Clubs fiddle the numbers on Norwegian poll
Australian Churches Gambling Taskforce Chair, the Rev. Tim Costello, said Clubs Australia has continued its campaign of deception and misinformation, this time misquoting Norwegian research in an attempt to mislead the public on measures that will limit the impact of poker machine addiction.
Mr Costello said the Norsk Tipping report at the heart of today’s Daily Telegraph story actually says that between 2005 and 2010 the proportion of the Norwegian population with no or low risk of gambling problems increased from 94.7% to 95.6%.
Over that same period, the proportion of the Norwegian population with moderate or high gambling problems decreased from 5.3% to 4.4%.
Movements between 2008 and 2010 in the ‘compulsive gambler’ category are within the standard error, and are therefore not significant in statistical terms. In other words, no difference can be discerned.
However, the number of those without any problem was significantly less in 2010 as compared to 2008, statistically speaking.
Between 2009 and 2010 the number of Norwegians using off-shore internet gambling declined from 190,000 to 160,000.
“These are really encouraging statistics,” Mr Costello said.
“But many clubs and hotels stand to lose millions as mandatory pre commitment measures limit the losses of people with a gambling problem.
“Forty per cent of revenue from poker machines comes from people living with poker machine addiction.
“Australians spend 12 billion dollars a year on pokies. Only 600,000 Australians play poker machines at least weekly, and of those 95,000 are problem gamblers who lose on average up to $21,000 a year.

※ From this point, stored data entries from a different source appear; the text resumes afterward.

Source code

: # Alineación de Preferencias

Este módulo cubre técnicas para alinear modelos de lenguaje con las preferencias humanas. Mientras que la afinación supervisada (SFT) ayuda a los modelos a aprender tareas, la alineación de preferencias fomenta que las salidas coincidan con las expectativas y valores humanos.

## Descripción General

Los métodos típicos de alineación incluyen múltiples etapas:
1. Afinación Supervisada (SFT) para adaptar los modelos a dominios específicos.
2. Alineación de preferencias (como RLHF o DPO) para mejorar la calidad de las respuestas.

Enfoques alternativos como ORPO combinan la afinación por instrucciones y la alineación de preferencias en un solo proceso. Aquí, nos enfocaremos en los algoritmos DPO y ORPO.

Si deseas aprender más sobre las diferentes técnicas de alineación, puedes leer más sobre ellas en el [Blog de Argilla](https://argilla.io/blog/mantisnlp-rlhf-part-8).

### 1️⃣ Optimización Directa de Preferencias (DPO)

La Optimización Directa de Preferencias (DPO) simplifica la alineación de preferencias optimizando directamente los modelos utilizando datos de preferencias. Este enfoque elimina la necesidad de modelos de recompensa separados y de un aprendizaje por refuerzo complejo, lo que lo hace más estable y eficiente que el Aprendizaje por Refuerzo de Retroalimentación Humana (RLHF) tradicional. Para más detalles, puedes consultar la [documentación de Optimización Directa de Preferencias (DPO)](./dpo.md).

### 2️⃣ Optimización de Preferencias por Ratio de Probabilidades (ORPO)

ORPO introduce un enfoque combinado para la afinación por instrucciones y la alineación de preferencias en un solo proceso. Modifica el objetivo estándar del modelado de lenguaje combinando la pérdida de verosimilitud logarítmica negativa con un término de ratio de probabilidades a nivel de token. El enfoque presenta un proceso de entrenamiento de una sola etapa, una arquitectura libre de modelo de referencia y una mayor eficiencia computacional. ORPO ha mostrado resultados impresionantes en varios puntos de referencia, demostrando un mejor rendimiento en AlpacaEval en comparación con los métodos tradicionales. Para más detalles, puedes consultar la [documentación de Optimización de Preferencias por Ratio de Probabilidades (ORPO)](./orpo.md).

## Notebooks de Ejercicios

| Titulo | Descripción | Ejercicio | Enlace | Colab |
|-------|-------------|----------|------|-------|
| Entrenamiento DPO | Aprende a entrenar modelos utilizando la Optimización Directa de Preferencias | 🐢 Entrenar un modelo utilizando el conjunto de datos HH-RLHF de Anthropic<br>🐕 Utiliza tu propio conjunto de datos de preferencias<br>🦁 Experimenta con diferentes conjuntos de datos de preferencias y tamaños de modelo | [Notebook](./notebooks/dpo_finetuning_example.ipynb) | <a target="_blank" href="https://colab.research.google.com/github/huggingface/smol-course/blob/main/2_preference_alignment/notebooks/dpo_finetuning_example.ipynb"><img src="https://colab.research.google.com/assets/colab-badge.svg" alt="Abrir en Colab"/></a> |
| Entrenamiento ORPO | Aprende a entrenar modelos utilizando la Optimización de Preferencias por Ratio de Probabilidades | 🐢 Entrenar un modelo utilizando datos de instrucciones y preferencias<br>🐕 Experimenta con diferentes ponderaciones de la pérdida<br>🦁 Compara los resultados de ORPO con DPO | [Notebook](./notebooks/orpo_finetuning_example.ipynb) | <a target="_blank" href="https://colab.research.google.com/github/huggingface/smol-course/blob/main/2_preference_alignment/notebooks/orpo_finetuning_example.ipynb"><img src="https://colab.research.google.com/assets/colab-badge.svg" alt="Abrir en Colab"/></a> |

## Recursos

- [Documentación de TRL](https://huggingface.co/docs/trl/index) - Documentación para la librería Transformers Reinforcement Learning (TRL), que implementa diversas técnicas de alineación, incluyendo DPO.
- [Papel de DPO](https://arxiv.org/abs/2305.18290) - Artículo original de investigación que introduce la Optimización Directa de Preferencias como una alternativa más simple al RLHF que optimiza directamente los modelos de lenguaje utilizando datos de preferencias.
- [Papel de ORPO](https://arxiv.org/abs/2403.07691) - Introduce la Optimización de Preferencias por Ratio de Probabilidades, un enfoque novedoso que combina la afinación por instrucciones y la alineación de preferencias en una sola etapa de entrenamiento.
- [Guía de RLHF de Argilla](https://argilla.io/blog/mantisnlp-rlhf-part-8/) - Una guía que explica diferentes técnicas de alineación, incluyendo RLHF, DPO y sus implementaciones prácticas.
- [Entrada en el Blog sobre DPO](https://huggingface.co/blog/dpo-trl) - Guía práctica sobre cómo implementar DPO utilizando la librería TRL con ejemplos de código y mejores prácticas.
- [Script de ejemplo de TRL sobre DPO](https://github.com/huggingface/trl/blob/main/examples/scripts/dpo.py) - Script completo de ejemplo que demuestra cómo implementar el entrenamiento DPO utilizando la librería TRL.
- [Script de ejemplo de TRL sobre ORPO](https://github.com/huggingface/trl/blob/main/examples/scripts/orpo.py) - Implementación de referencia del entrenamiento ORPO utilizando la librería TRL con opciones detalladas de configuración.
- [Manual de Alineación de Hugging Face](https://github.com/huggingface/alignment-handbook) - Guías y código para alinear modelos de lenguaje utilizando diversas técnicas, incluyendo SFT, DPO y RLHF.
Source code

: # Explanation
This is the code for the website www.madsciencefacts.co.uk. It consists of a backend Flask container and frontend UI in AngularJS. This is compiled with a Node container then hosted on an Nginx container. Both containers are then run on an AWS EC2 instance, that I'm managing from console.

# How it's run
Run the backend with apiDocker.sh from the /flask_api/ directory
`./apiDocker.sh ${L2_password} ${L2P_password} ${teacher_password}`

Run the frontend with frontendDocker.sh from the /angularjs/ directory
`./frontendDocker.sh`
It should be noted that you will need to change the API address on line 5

“Some lose a lot more. Another 95,000 are at risk of becoming problem gamblers. So pokies are a problem for around a third of regular players.
“The social costs are high, including relationship breakdown, mental health issues, unemployment, debt, financial hardship, theft and other crime, social isolation and all too often suicide, at a cost of around $4.7 billion annually.
“Of course not all clubs profit equally from problem gamblers. Only those clubs that depend on revenue from people living with a gambling problem will suffer significant losses.
“And most Australians are very uncomfortable with that.
“Polls consistently show a majority of Australians support measures that require poker machine players to decide ahead of time how much they are willing to lose when they play poker machines.
Mr Costello said, “These self-set limits can be as low or as high as the player wants. Mandatory pre commitment measures will, as part of a raft of measures, help gambling addicts who are ready to help themselves and prevent many from developing a problem.”
The Australian Churches Gambling Taskforce encourages the Government to hold its ground in the face of the industry’s campaign self interest.
Members of the Australian Churches Gambling Taskforce include the heads of Australian Christian Churches and the heads of their social services agencies nationally, united by a commitment to make poker machine gambling safer.